An exact transcription of all the data is required; the pictures are to be left out.

======== Exercise data

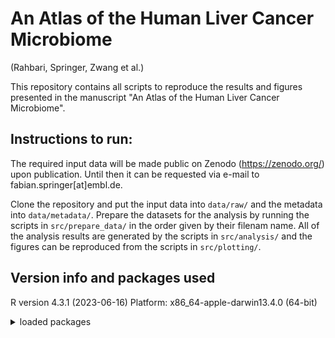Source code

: # An Atlas of the Human Liver Cancer Microbiome
(Rahbari, Springer, Zwang et al.)

This repository contains all scripts to reproduce the results and figures presented in the manuscript "An Atlas of the Human Liver Cancer Microbiome".

## Instructions to run: 
The required input data will be made public on Zenodo (https://zenodo.org/) upon publication.
Until then it can be requested via e-mail to fabian.springer[at]embl.de.

Clone the repository and put the input data into `data/raw/` and the metadata into `data/metadata/`.
Prepare the datasets for the analysis by running the scripts in `src/prepare_data/` in the order given by their filenam name. 
All of the analysis results are generated by the scripts in `src/analysis/` and the figures can be reproduced from the scripts in `src/plotting/`.

## Version info and packages used
R version 4.3.1 (2023-06-16)
Platform: x86_64-apple-darwin13.4.0 (64-bit)
<details>
<summary>loaded packages</summary>


- `babelgene` (22.9)
- `BiocGenerics` (0.46.0)
- `bit` (4.0.5)
- `bit64` (4.0.5)
- `boot` (1.3-28.1)
- `circlize` (0.4.15)
- `class` (7.3-22)
- `cli` (3.6.1)
- `clue` (0.3-64)
- `cluster` (2.1.4)
- `codetools` (0.2-19)
- `colorspace` (2.1-0)
- `compiler` (4.3.1)
- `ComplexHeatmap` (2.16.0)
- `crayon` (1.5.2)
- `data.table` (1.14.8)
- `decoupleR` (2.6.0)
- `dials` (1.2.0)
- `DiceDesign` (1.9)
- `digest` (0.6.33)
- `doParallel` (1.0.17)
- `dplyr` (1.1.2)
- `ecole` (0.9-2021)
- `fansi` (1.0.4)
- `farver` (2.1.1)
- `forcats` (1.0.0)
- `foreach` (1.5.2)
- `furrr` (0.3.1)
- `future` (1.33.0)
- `future.apply` (1.11.0)
- `generics` (0.1.3)
- `GetoptLong` (1.0.5)
- `ggembl` (0.1.2)
- `ggplot2` (3.4.4)
- `GlobalOptions` (0.1.2)
- `globals` (0.16.2)
- `glue` (1.6.2)
- `gower` (1.0.1)
- `GPfit` (1.0-8)
- `gtable` (0.3.4)
- `hardhat` (1.3.0)
- `here` (1.0.1)
- `hms` (1.1.3)
- `httpgd` (1.3.1)
- `ipred` (0.9-14)
- `IRanges` (2.34.1)
- `iterators` (1.0.14)
- `jsonlite` (1.8.7)
- `labeling` (0.4.3)
- `later` (1.3.1)
- `lattice` (0.21-8)
- `lava` (1.7.2.1)
- `lhs` (1.1.6)
- `lifecycle` (1.0.3)
- `listenv` (0.9.0)
- `lme4` (1.1-34)
- `lmerTest` (3.1-3)
- `lubridate` (1.9.2)
- `magrittr` (2.0.3)
- `MASS` (7.3-60)
- `Matrix` (1.6-0)
- `matrixStats` (1.0.0)
- `mgcv` (1.9-0)
- `minqa` (1.2.5)
- `msigdbr` (7.5.1)
- `munsell` (0.5.0)
- `nlme` (3.1-162)
- `nloptr` (2.0.3)
- `nnet` (7.3-19)
- `numDeriv` (2016.8-1.1)
- `parallelly` (1.36.0)
- `parsnip` (1.1.1)
- `pbapply` (1.7-2)
- `permute` (0.9-7)
- `pillar` (1.9.0)
- `pkgconfig` (2.0.3)
- `png` (0.1-8)
- `prettyunits` (1.2.0)
- `prodlim` (2023.03.31)
- `progress` (1.2.2)
- `purrr` (1.0.1)
- `R6` (2.5.1)
- `RColorBrewer` (1.1-3)
- `Rcpp` (1.0.11)
- `readr` (2.1.4)
- `recipes` (1.0.8)
- `rjson` (0.2.21)
- `rlang` (1.1.1)
- `rpart` (4.1.19)
- `rprojroot` (2.0.3)
- `rsample` (1.2.0)
- `S4Vectors` (0.38.1)
- `scales` (1.2.1)
- `shape` (1.4.6)
- `splines` (4.3.1)
- `stats4` (4.3.1)
- `stringi` (1.7.12)
- `stringr` (1.5.0)
- `survival` (3.5-5)
- `systemfonts` (1.0.4)
- `tibble` (3.2.1)
- `tidyr` (1.3.0)
- `tidyselect` (1.2.0)
- `tidyverse` (2.0.0)
- `timechange` (0.2.0)
- `timeDate` (4022.108)
- `tools` (4.3.1)
- `tune` (1.1.1)
- `tzdb` (0.4.0)
- `utf8` (1.2.3)
- `vctrs` (0.6.3)
- `vegan` (2.6-4)
- `vroom` (1.6.3)
- `withr` (2.5.1)
- `workflows` (1.1.3)
- `yardstick` (1.2.0)

</details>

================

* **Your solution**
Source code

: # An Atlas of the Human Liver Cancer Microbiome
(Rahbari, Springer, Zwang et al.)

This repository contains all scripts to reproduce the results and figures presented in the manuscript "An Atlas of the Human Liver Cancer Microbiome".

## Instructions to run: 
The required input data will be made public on Zenodo (https://zenodo.org/) upon publication.
Until then it can be requested via e-mail to fabian.springer[at]embl.de.

Clone the repository and put the input data into `data/raw/` and the metadata into `data/metadata/`.
Prepare the datasets for the analysis by running the scripts in `src/prepare_data/` in the order given by their filenam name. 
All of the analysis results are generated by the scripts in `src/analysis/` and the figures can be reproduced from the scripts in `src/plotting/`.

## Version info and packages used
R version 4.3.1 (2023-06-16)
Platform: x86_64-apple-darwin13.4.0 (64-bit)
<details>
<summary>loaded packages</summary>


- `babelgene` (22.9)
- `BiocGenerics` (0.46.0)
- `bit` (4.0.5)
- `bit64` (4.0.5)
- `boot` (1.3-28.1)
- `circlize` (0.4.15)
- `class` (7.3-22)
- `cli` (3.6.1)
- `clue` (0.3-64)
- `cluster` (2.1.4)
- `codetools` (0.2-19)
- `colorspace` (2.1-0)
- `compiler` (4.3.1)
- `ComplexHeatmap` (2.16.0)
- `crayon` (1.5.2)
- `data.table` (1.14.8)
- `decoupleR` (2.6.0)
- `dials` (1.2.0)
- `DiceDesign` (1.9)
- `digest` (0.6.33)
- `doParallel` (1.0.17)
- `dplyr` (1.1.2)
- `ecole` (0.9-2021)
- `fansi` (1.0.4)
- `farver` (2.1.1)
- `forcats` (1.0.0)
- `foreach` (1.5.2)
- `furrr` (0.3.1)
- `future` (1.33.0)
- `future.apply` (1.11.0)
- `generics` (0.1.3)
- `GetoptLong` (1.0.5)
- `ggembl` (0.1.2)
- `ggplot2` (3.4.4)
- `GlobalOptions` (0.1.2)
- `globals` (0.16.2)
- `glue` (1.6.2)
- `gower` (1.0.1)
- `GPfit` (1.0-8)
- `gtable` (0.3.4)
- `hardhat` (1.3.0)
- `here` (1.0.1)
- `hms` (1.1.3)
- `httpgd` (1.3.1)
- `ipred` (0.9-14)
- `IRanges` (2.34.1)
- `iterators` (1.0.14)
- `jsonlite` (1.8.7)
- `labeling` (0.4.3)
- `later` (1.3.1)
- `lattice` (0.21-8)
- `lava` (1.7.2.1)
- `lhs` (1.1.6)
- `lifecycle` (1.0.3)
- `listenv` (0.9.0)
- `lme4` (1.1-34)
- `lmerTest` (3.1-3)
- `lubridate` (1.9.2)
- `magrittr` (2.0.3)
- `MASS` (7.3-60)
- `Matrix` (1.6-0)
- `matrixStats` (1.0.0)
- `mgcv` (1.9-0)
- `minqa` (1.2.5)
- `msigdbr` (7.5.1)
- `munsell` (0.5.0)
- `nlme` (3.1-162)
- `nloptr` (2.0.3)
- `nnet` (7.3-19)
- `numDeriv` (2016.8-1.1)
- `parallelly` (1.36.0)
- `parsnip` (1.1.1)
- `pbapply` (1.7-2)
- `permute` (0.9-7)
- `pillar` (1.9.0)
- `pkgconfig` (2.0.3)
- `png` (0.1-8)
- `prettyunits` (1.2.0)
- `prodlim` (2023.03.31)
- `progress` (1.2.2)
- `purrr` (1.0.1)
- `R6` (2.5.1)
- `RColorBrewer` (1.1-3)
- `Rcpp` (1.0.11)
- `readr` (2.1.4)
- `recipes` (1.0.8)
- `rjson` (0.2.21)
- `rlang` (1.1.1)
- `rpart` (4.1.19)
- `rprojroot` (2.0.3)
- `rsample` (1.2.0)
- `S4Vectors` (0.38.1)
- `scales` (1.2.1)
- `shape` (1.4.6)
- `splines` (4.3.1)
- `stats4` (4.3.1)
- `stringi` (1.7.12)
- `stringr` (1.5.0)
- `survival` (3.5-5)
- `systemfonts` (1.0.4)
- `tibble` (3.2.1)
- `tidyr` (1.3.0)
- `tidyselect` (1.2.0)
- `tidyverse` (2.0.0)
- `timechange` (0.2.0)
- `timeDate` (4022.108)
- `tools` (4.3.1)
- `tune` (1.1.1)
- `tzdb` (0.4.0)
- `utf8` (1.2.3)
- `vctrs` (0.6.3)
- `vegan` (2.6-4)
- `vroom` (1.6.3)
- `withr` (2.5.1)
- `workflows` (1.1.3)
- `yardstick` (1.2.0)

</details>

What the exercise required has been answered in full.